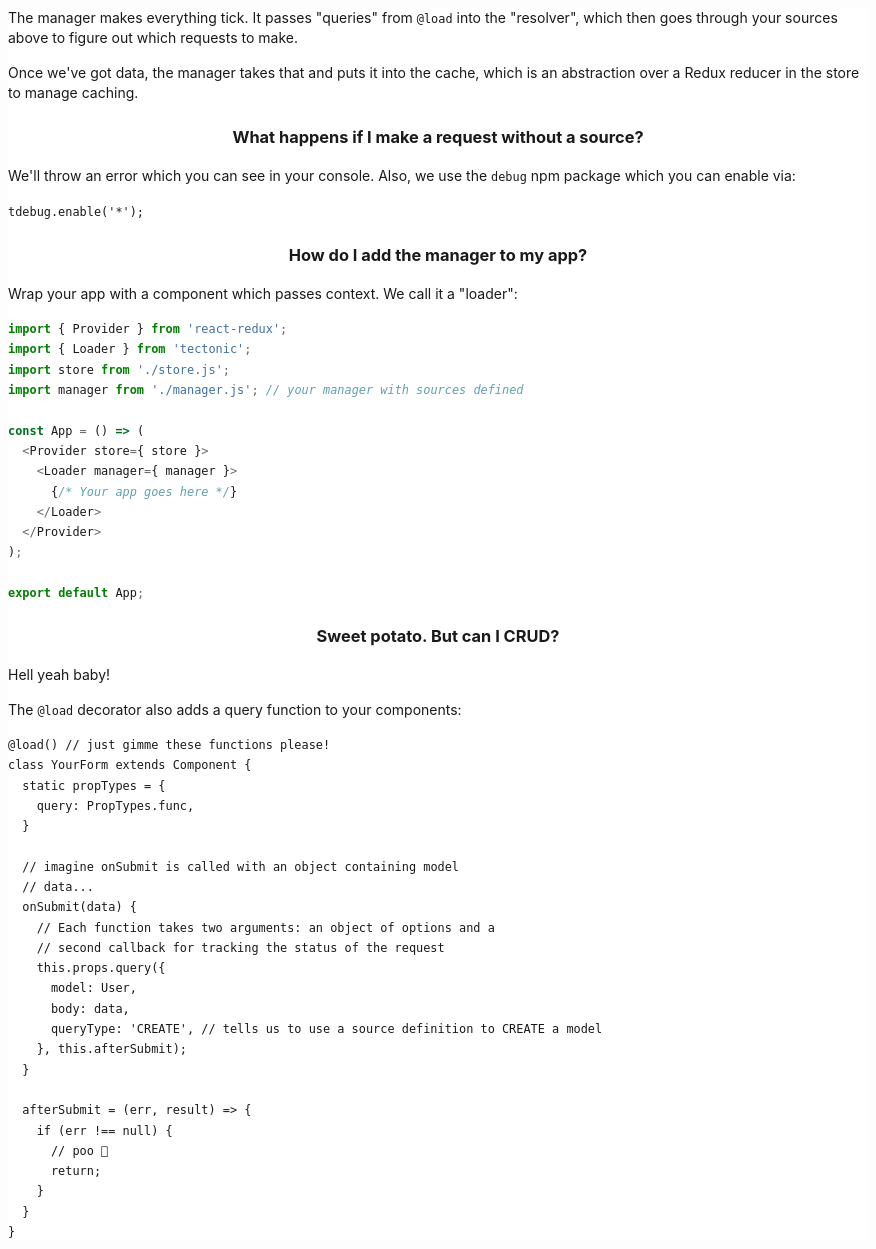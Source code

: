 The manager makes everything tick. It passes "queries" from `@load` into the
"resolver", which then goes through your sources above to figure out which
requests to make.

Once we've got data, the manager takes that and puts it into the cache, which is
an abstraction over a Redux reducer in the store to manage caching.


<h3 align='center'>What happens if I make a request without a source?</h3>

We'll throw an error which you can see in your console. Also, we use the `debug` npm package which you can enable via:

```
tdebug.enable('*');
```

<h3 align='center'>How do I add the manager to my app?</h3>

Wrap your app with a component which passes context. We call it a "loader":

```js
import { Provider } from 'react-redux';
import { Loader } from 'tectonic';
import store from './store.js';
import manager from './manager.js'; // your manager with sources defined

const App = () => (
  <Provider store={ store }>
    <Loader manager={ manager }>
      {/* Your app goes here */}
    </Loader>
  </Provider>
);

export default App;
```

<h3 align='center'>Sweet potato. But can I CRUD?</h3>

Hell yeah baby!

The `@load` decorator also adds a query function to your components:

```
@load() // just gimme these functions please!
class YourForm extends Component {
  static propTypes = {
    query: PropTypes.func,
  }

  // imagine onSubmit is called with an object containing model
  // data...
  onSubmit(data) {
    // Each function takes two arguments: an object of options and a
    // second callback for tracking the status of the request 
    this.props.query({
      model: User,
      body: data,
      queryType: 'CREATE', // tells us to use a source definition to CREATE a model
    }, this.afterSubmit);
  }
  
  afterSubmit = (err, result) => {
    if (err !== null) {
      // poo 💩
      return;
    }
  }
}
```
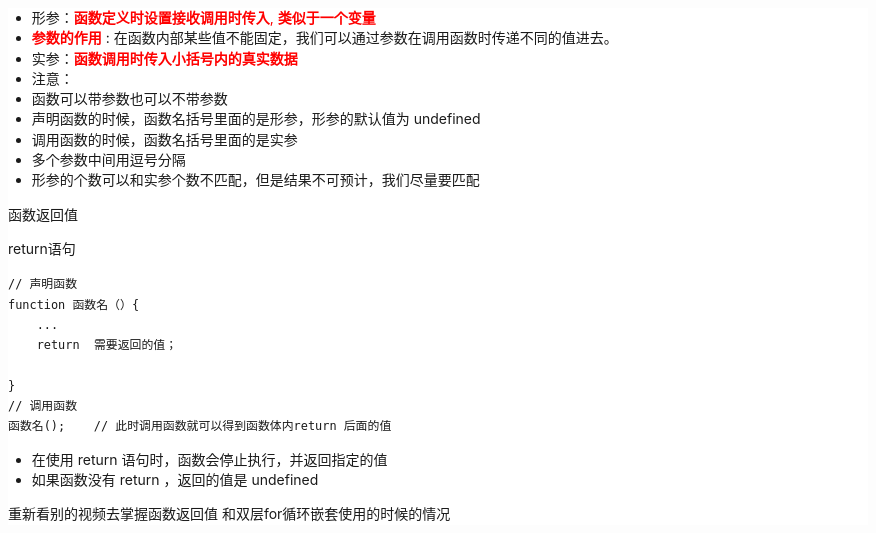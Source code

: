 - 形参：<span style="color: red;">**函数定义时设置接收调用时传入**, **类似于一个变量**</span>
- <span style="color:red;">**参数的作用** </span>: 在函数内部某些值不能固定，我们可以通过参数在调用函数时传递不同的值进去。
- 实参：<span style="color:red;">**函数调用时传入小括号内的真实数据**</span>
- 注意：
- 函数可以带参数也可以不带参数
- 声明函数的时候，函数名括号里面的是形参，形参的默认值为 undefined
- 调用函数的时候，函数名括号里面的是实参
- 多个参数中间用逗号分隔
- 形参的个数可以和实参个数不匹配，但是结果不可预计，我们尽量要匹配





函数返回值

return语句

```
// 声明函数
function 函数名（）{
    ...
    return  需要返回的值；

}
// 调用函数
函数名();    // 此时调用函数就可以得到函数体内return 后面的值
```

-  在使用 return 语句时，函数会停止执行，并返回指定的值
-  如果函数没有 return ，返回的值是 undefined

重新看别的视频去掌握函数返回值 和双层for循环嵌套使用的时候的情况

* * *

Lines of the material may hold the string "which". Copy each one that does.

"resolver", which then goes through your sources above to figure out which
Once we've got data, the manager takes that and puts it into the cache, which is
We'll throw an error which you can see in your console. Also, we use the `debug` npm package which you can enable via:
Wrap your app with a component which passes context. We call it a "loader":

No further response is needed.